Only a number is wanted: how many lines in the listing contain the word "azureFoundations"?

★ ★ ★ ★ ★ ★ ★

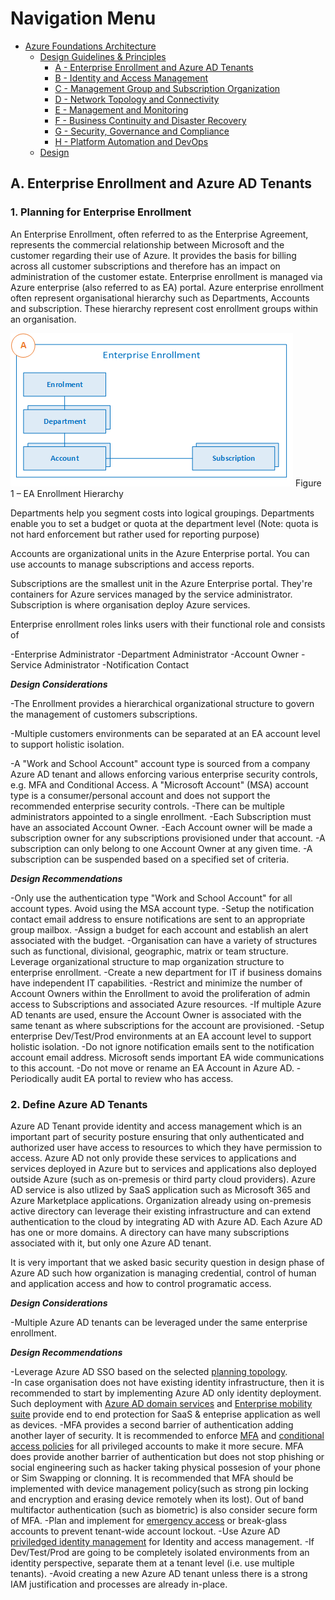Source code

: # Navigation Menu

* [Azure Foundations Architecture](./00-azureFoundations-architecture.md)
  * [Design Guidelines & Principles](./01-azureFoundations-design-guidelines-principles.md)
    * [A - Enterprise Enrollment and Azure AD Tenants](./A-Enterprise-Enrollment-and-Azure-AD-Tenants.md)
    * [B - Identity and Access Management](./B-Identity-and-Access-Management.md)
    * [C - Management Group and Subscription Organization](./C-Management-Group-and-Subscription-Organization.md)
    * [D - Network Topology and Connectivity](./D-Network-Topology-and-Connectivity.md)
    * [E - Management and Monitoring](./E-Management-and-Monitoring.md)
    * [F - Business Continuity and Disaster Recovery](./F-Business-Continuity-and-Disaster-Recovery.md)
    * [G - Security, Governance and Compliance](./G-Security-Governance-and-Compliance.md)
    * [H - Platform Automation and DevOps](./H-Platform-Automation-and-DevOps.md)
  * [Design](./02-azureFoundations-design.md)

## A. Enterprise Enrollment and Azure AD Tenants

### 1. Planning for Enterprise Enrollment

An Enterprise Enrollment, often referred to as the Enterprise Agreement, represents the commercial relationship between Microsoft and the customer regarding their use of Azure. It provides the basis for billing across all customer subscriptions and therefore has an impact on administration of the customer estate. Enterprise enrollment is managed via Azure enterprise (also referred to as EA) portal. Azure enterprise enrollment often represent organisational hierarchy such as Departments, Accounts and subscription. These hierarchy represent cost enrollment groups within an organisation.

[![Azure EA hierarchies.](./media/ea.png "Azure EA hierarchies.")](#)
 Figure 1   – EA Enrollment Hierarchy  

Departments help you segment costs into logical groupings. Departments enable you to set a budget or quota at the department level (Note: quota is not hard enforcement but rather used for reporting purpose)

Accounts are organizational units in the Azure Enterprise portal. You can use accounts to manage subscriptions and access reports.

Subscriptions are the smallest unit in the Azure Enterprise portal. They're containers for Azure services managed by the service administrator. Subscription is where organisation deploy Azure services.

Enterprise enrollment roles links users with their functional role and consists of

-Enterprise Administrator
-Department Administrator
-Account Owner
-Service Administrator
-Notification Contact

***Design Considerations***

-The Enrollment provides a hierarchical organizational structure to govern the management of customers subscriptions.

-Multiple customers environments can be separated at an EA account level to support holistic isolation.

-A "Work and School Account" account type is sourced from a company Azure AD tenant and allows enforcing various enterprise security controls, e.g. MFA and Conditional Access. A "Microsoft Account" (MSA) account type is a consumer/personal account and does not support the recommended enterprise security controls.
-There can be multiple administrators appointed to a single enrollment.
-Each Subscription must have an associated Account Owner.
-Each Account owner will be made a subscription owner for any subscriptions provisioned under that account.
-A subscription can only belong to one Account Owner at any given time.
-A subscription can be suspended based on a specified set of criteria.

***Design Recommendations***

-Only use the authentication type "Work and School Account" for all account types. Avoid using the MSA account type.
-Setup the notification contact email address to ensure notifications are sent to an appropriate group mailbox.
-Assign a budget for each account and establish an alert associated with the budget.
-Organisation can have a variety of structures such as functional, divisional, geographic, matrix or team structure. Leverage organizational structure to map organization structure to enterprise enrollment.
-Create a new department for IT if business domains have independent IT capabilities.
-Restrict and minimize the number of Account Owners within the Enrollment to avoid the proliferation of admin access to Subscriptions and associated Azure resources.
-If multiple Azure AD tenants are used, ensure the Account Owner is associated with the same tenant as where subscriptions for the account are provisioned.
-Setup enterprise Dev/Test/Prod environments at an EA account level to support holistic isolation.
-Do not ignore notification emails sent to the notification account email address. Microsoft sends important EA wide communications to this account.
-Do not move or rename an EA Account in Azure AD.
-Periodically audit EA portal to review who has access.

### 2. Define Azure AD Tenants

Azure AD Tenant provide identity and access management which is an important part of security posture ensuring that only authenticated and authorized user have access to resources to which they have permission to access.  Azure AD not only provide these services to applications and services deployed in Azure but to services and applications also deployed outside Azure (such as on-premesis or third party cloud providers). Azure AD service is also utlized by SaaS application such as Microsoft 365 and Azure Marketplace applications. Organization already using on-premesis active directory can leverage their existing infrastructure and can extend authentication to the cloud by integrating AD with Azure AD. Each Azure AD has one or more domains. A directory can have many subscriptions associated with it, but only one Azure AD tenant.

It is very important that we asked basic security question in design phase of Azure AD such how organization is managing credential, control of human and application access and how to control programatic access.

***Design Considerations***

-Multiple Azure AD tenants can be leveraged under the same enterprise enrollment.

***Design Recommendations***

-Leverage Azure AD SSO based on the selected [planning topology](https://docs.microsoft.com/en-us/azure/active-directory/hybrid/plan-connect-topologies).  
-In case organisation does not have existing identity infrastructure, then it is recommended to start by implementing Azure AD only identity deployment. Such deployment with [Azure AD domain services](https://docs.microsoft.com/en-ca/azure/active-directory-domain-services/) and [Enterprise mobility suite](https://docs.microsoft.com/en-us/mem/intune/fundamentals/what-is-intune) provide end to end protection for SaaS &  enteprise application as well as devices.
-MFA provides a second barrier of authentication adding another layer of security. It is recommended to enforce [MFA](https://docs.microsoft.com/en-us/azure/active-directory/authentication/concept-mfa-howitworks) and  [conditional access policies](https://docs.microsoft.com/en-us/azure/active-directory/conditional-access/overview) for all privileged accounts to make it more secure.  MFA does provide another barrier of authentication but does not stop phishing or social engineering such as hacker taking physical possesion of your phone or Sim Swapping or clonning. It is recommended that MFA should be implemented  with  device management policy(such as strong pin locking and encryption and erasing device remotely when its lost). Out of band multifactor authentication (such as biometric) is also consider secure form of MFA.
-Plan and implement for [emergency access](https://docs.microsoft.com/en-us/azure/active-directory/users-groups-roles/directory-emergency-access) or break-glass accounts to prevent tenant-wide account lockout.
-Use Azure AD [priviledged identity management](https://docs.microsoft.com/en-us/azure/active-directory/privileged-identity-management/pim-configure) for Identity and access management.
-If Dev/Test/Prod are going to be completely isolated environments from an identity perspective, separate them at a tenant level (i.e. use multiple tenants).
-Avoid creating a new Azure AD tenant unless there is a strong IAM justification and processes are already in-place.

★ ★ ★ ★ ★ ★ ★

*EXERCISE ANSWER*: 3